The expected output is the full data, repeated exactly, without pictures.

══════════

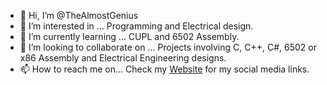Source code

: - 👋 Hi, I’m @TheAlmostGenius
- 👀 I’m interested in ... Programming and Electrical design.
- 🌱 I’m currently learning ... CUPL and 6502 Assembly.
- 💞️ I’m looking to collaborate on ... Projects involving C, C++, C#, 6502 or x86 Assembly and Electrical Engineering designs.
- 📫 How to reach me on... Check my [Website](https://thealmostgenius.geekgalaxy.com) for my social media links.
<!---
TheAlmostGenius/TheAlmostGenius is a ✨ special ✨ repository because its `README.md` (this file) appears on your GitHub profile.
You can click the Preview link to take a look at your changes.
--->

══════════

(Response to the task):
Source code

: - 👋 Hi, I’m @TheAlmostGenius
- 👀 I’m interested in ... Programming and Electrical design.
- 🌱 I’m currently learning ... CUPL and 6502 Assembly.
- 💞️ I’m looking to collaborate on ... Projects involving C, C++, C#, 6502 or x86 Assembly and Electrical Engineering designs.
- 📫 How to reach me on... Check my [Website](https://thealmostgenius.geekgalaxy.com) for my social media links.
<!---
TheAlmostGenius/TheAlmostGenius is a ✨ special ✨ repository because its `README.md` (this file) appears on your GitHub profile.
You can click the Preview link to take a look at your changes.
--->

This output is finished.